These cautious perceptions about the use of Big Data, given the legal restrictions in terms of access to personal data, underline the results obtained by Simmler et al. (2023: 12) since they described that their interviewees also referred that “there are still legal limits due to data protection requirements.”
These perceptions are aligned with the category “solutionist frames” advanced by Lavorgna and Ugwudike (2021: 8). As the authors described, “some neutral frames did not focus solely on developing insights into the limits and potential of datafication in criminal justice. Instead, they evoked a realism that consisted of acknowledging limitations and proffering practical solutions.” In this specific case, PJ members are advancing with technical solutions and suggestions to solve the perceived potential obstacles, by sharing solutionist frames, with optimism, as the creation of a regulation for this technology. As is shown by the following quote: For the application of Big Data, there should be an institutional protocol. And define who has access to what . . . What criteria allow . . . to be controlled!
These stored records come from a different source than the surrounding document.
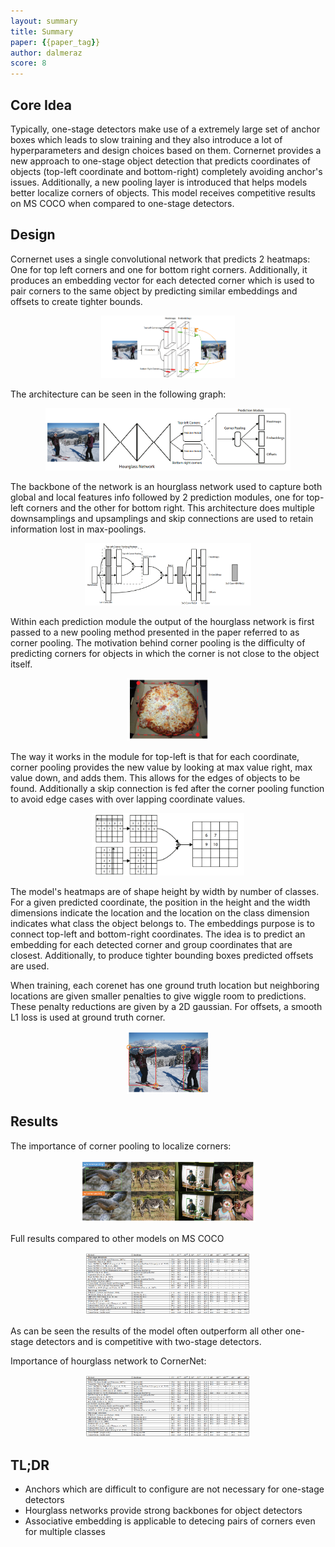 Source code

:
 ```yaml
---
layout: summary
title: Summary
paper: {{paper_tag}}
author: dalmeraz
score: 8
---
```


## Core Idea
Typically, one-stage detectors make use of a extremely large set of anchor boxes which leads to slow training and they also introduce a lot of hyperparameters and design choices based on them. Cornernet provides a new approach to one-stage object detection that predicts coordinates of objects (top-left coordinate and bottom-right) completely avoiding anchor's issues. Additionally, a new pooling layer is introduced that helps models better localize corners of objects. This model receives competitive results on MS COCO when compared to one-stage detectors.

## Design
Cornernet uses a single convolutional network that predicts 2 heatmaps: One for top left corners and one for bottom right corners. Additionally, it produces an embedding vector for each detected corner which is used to pair corners to the same object by predicting similar embeddings and offsets to create tighter bounds.

<p align="center"> <img src="law2018cornernet_1_a.png" height="100"/> </p>

The architecture can be seen in the following graph:

<p align="center"> <img src="law2018cornernet_1_c.png" height="100"/> </p>

The backbone of the network is an hourglass network used to capture both global and local features info followed by 2 prediction modules, one for top-left corners and the other for bottom right. This architecture does multiple downsamplings and upsamplings and skip connections are used to retain information lost in max-poolings.

<p align="center"> <img src="law2018cornernet_1_f.png" height="100"/> </p>

Within each prediction module the output of the hourglass network is first passed to a new pooling method presented in the paper referred to as corner pooling. The motivation behind corner pooling is the difficulty of predicting corners for objects in which the corner is not close to the object itself. 

<p align="center"> <img src="law2018cornernet_1_b.png" height="100"/> </p>

The way it works in the module for top-left is that for each coordinate, corner pooling provides the new value by looking at max value right, max value down, and adds them. This allows for the edges of objects to be found. Additionally a skip connection is fed after the corner pooling function to avoid edge cases with over lapping coordinate values.

<p align="center"> <img src="law2018cornernet_1_e.png" height="100"/> </p>


The model's heatmaps are of shape height by width by number of classes. For a given predicted coordinate, the position in the height and the width dimensions indicate the location and the location on the class dimension indicates what class the object belongs to. The embeddings purpose is to connect top-left and bottom-right coordinates. The idea is to predict an embedding for each detected corner and group coordinates that are closest. Additionally, to produce tighter bounding boxes predicted offsets are used.

When training, each corenet has one ground truth location but neighboring locations are given smaller penalties to give wiggle room to predictions. These penalty reductions are given by a 2D gaussian. For offsets, a smooth L1 loss is used at ground truth corner.

<p align="center"> <img src="law2018cornernet_1_d.png" height="100"/> </p>


## Results
The importance of corner pooling to localize corners:

<p align="center"> <img src="law2018cornernet_1_g.png" height="100"/> </p>

Full results compared to other models on MS COCO

<p align="center"> <img src="law2018cornernet_1_h.png" height="100"/> </p>

As can be seen the results of the model often outperform all other one-stage detectors and is competitive with two-stage detectors.

Importance of hourglass network to CornerNet:

<p align="center"> <img src="law2018cornernet_1_h.png" height="100"/> </p>

## TL;DR
* Anchors which are difficult to configure are not necessary for one-stage detectors
* Hourglass networks provide strong backbones for object detectors
* Associative embedding is applicable to detecing pairs of corners even for multiple classes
Who has access to that information? (PJ_5, Inspector)
These “solutionist frames” (Lavorgna and Ugwudike, 2021: 8) emphasize that Big Data technologies can never be used without legal instructions to inspectors about how to access this technology and their information.
Now there will have to be something here [PJ] regulating Big Data. (PJ_8, Inspector)
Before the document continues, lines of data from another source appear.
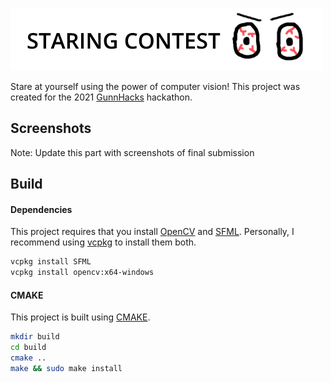 ![Staring Contest](res/logo.png "Staring Contest")

Stare at yourself using the power of computer vision!
This project was created for the 2021 [GunnHacks](https://www.gunnhacks.com/)
hackathon.

## Screenshots
Note: Update this part with screenshots of final submission

## Build
#### Dependencies
This project requires that you install [OpenCV](https://opencv.org/) and [SFML](https://www.sfml-dev.org/).
Personally, I recommend using [vcpkg](https://github.com/Microsoft/vcpkg) to install them both.

```bash
vcpkg install SFML
vcpkg install opencv:x64-windows
```

#### CMAKE

This project is built using [CMAKE](https://cmake.org/).
```bash
mkdir build
cd build
cmake ..
make && sudo make install
```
Nevertheless, although the members of PJ perceived these potential harms of Big Data, and suggested solutions to solve it, they hold to other fields the responsibility for developing plans, documents, and measures to mitigate them. As other lines of critical inquiry on datafication have shown (see, for example, Iliadis and Russo, 2016; Van Dijck, 2014), usually, these kinds of responsibilities are moved onto other professionals, and the users of data technologies and platforms have “only” to comply with rules defined by others.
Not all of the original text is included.